Andalusia’s library isn’t the only one that receives money from the CCUF — the libraries in Opp and Florala do so, as well. But it’s the one where Davis spends most of her time, reading everything from Stephen King novels to the works of Karen White.
“My favorite thing to read is the CIA thriller or espionage novels,” Davis said. “Right now, I’m reading a lot of Karen White, who is a modern author that has several stories set in Charleston (S.C.). I’ve visited Charleston before, so it’s a lot of fun to read about places you’ve been.”
Davis said her family moved from small town to small town often when she was growing up, but as long as the town had a library she was happy.
“We have a beautiful library here in Andalusia,” she said. “I’ve been in towns even smaller than Andalusia, and they have some amazing libraries as well.”
Of course, Davis has also seen some whole-scale changes at libraries throughout the years. Gone are the days of dusty rows of cards in the card catalog, which have been long replaced by computerized databases that include listings not only at one library but also libraries in other cities. Computer banks are also a noticeable feature of any modern library, allowing patrons the ability to browse the Internet or work on a project.
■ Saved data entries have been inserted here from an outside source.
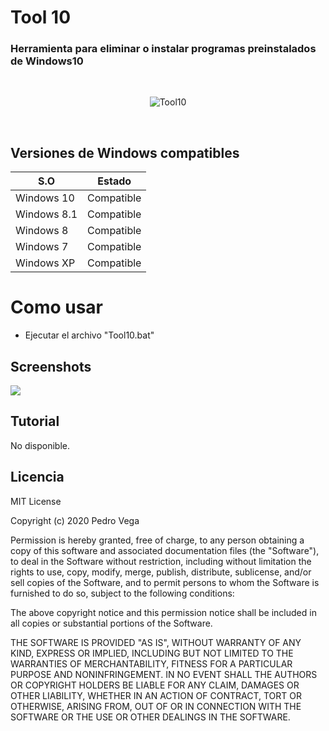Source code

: # Tool 10
<h3> Herramienta para eliminar o instalar programas preinstalados de Windows10 </h3>
<br/>
<p align="center">
<img src="https://github.com/wrrulos/tool10/blob/main/img-github/tool10.PNG" title="Tool10">
</p>
<br/>

## Versiones de Windows compatibles  


|     S.O      |   Estado      |
|--------------|---------------| 
| Windows 10   | Compatible    |
| Windows 8.1  | Compatible    |
| Windows 8    | Compatible    |
| Windows 7    | Compatible    |
| Windows XP   | Compatible    |

# Como usar

* Ejecutar el archivo "Tool10.bat"

## Screenshots

<img src="https://github.com/wrrulos/tool10/blob/main/img-github/tool10-1.PNG">

## Tutorial 

<p> No disponible.</p>

## Licencia 

MIT License

Copyright (c) 2020 Pedro Vega

Permission is hereby granted, free of charge, to any person obtaining a copy
of this software and associated documentation files (the "Software"), to deal
in the Software without restriction, including without limitation the rights
to use, copy, modify, merge, publish, distribute, sublicense, and/or sell
copies of the Software, and to permit persons to whom the Software is
furnished to do so, subject to the following conditions:

The above copyright notice and this permission notice shall be included in all
copies or substantial portions of the Software.

THE SOFTWARE IS PROVIDED "AS IS", WITHOUT WARRANTY OF ANY KIND, EXPRESS OR
IMPLIED, INCLUDING BUT NOT LIMITED TO THE WARRANTIES OF MERCHANTABILITY,
FITNESS FOR A PARTICULAR PURPOSE AND NONINFRINGEMENT. IN NO EVENT SHALL THE
AUTHORS OR COPYRIGHT HOLDERS BE LIABLE FOR ANY CLAIM, DAMAGES OR OTHER
LIABILITY, WHETHER IN AN ACTION OF CONTRACT, TORT OR OTHERWISE, ARISING FROM,
OUT OF OR IN CONNECTION WITH THE SOFTWARE OR THE USE OR OTHER DEALINGS IN THE
SOFTWARE.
Davis said she doesn’t use the computers at the library because she has a computer at home, and she doesn’t really miss the card catalog.
There is one feature she does miss, though.
“There used to be these cards in the back of the books, and when you checked it out, they’d stamp it with your personal number,” she said. “Then, later, if you were looking for a book, you could take it out and look in the back and if you saw your number on that card, then you knew you had read it already.
“Of course, now when you check it out the librarian can look on the computer and see if you’ve read it before. I just liked being able to look at that card.”
However, Davis added there are several books that she can’t help but read over and over again.
“I’ve probably read Stephen King’s The Stand more times than I can remember,” she laughed. “I don’t really like most of his stuff, but I really enjoy that book.”
Davis said she is also trying to instill a love of reading in future generations, and tries to take her grandchildren to the library as often as she can.
“I’m afraid that in today’s world, people aren’t reading as often and don’t realize how wonderful it can be to lose yourself in a good book,” she said. “I always go to bed with a book and read until I feel tired.”
Davis and her husband, Jurell Davis, live in Andalusia. They have two children, Amy Williams and Ronnie Davis, and a son who has passed away, Chris Davis. They also have four grandchildren and two great-grandchildren.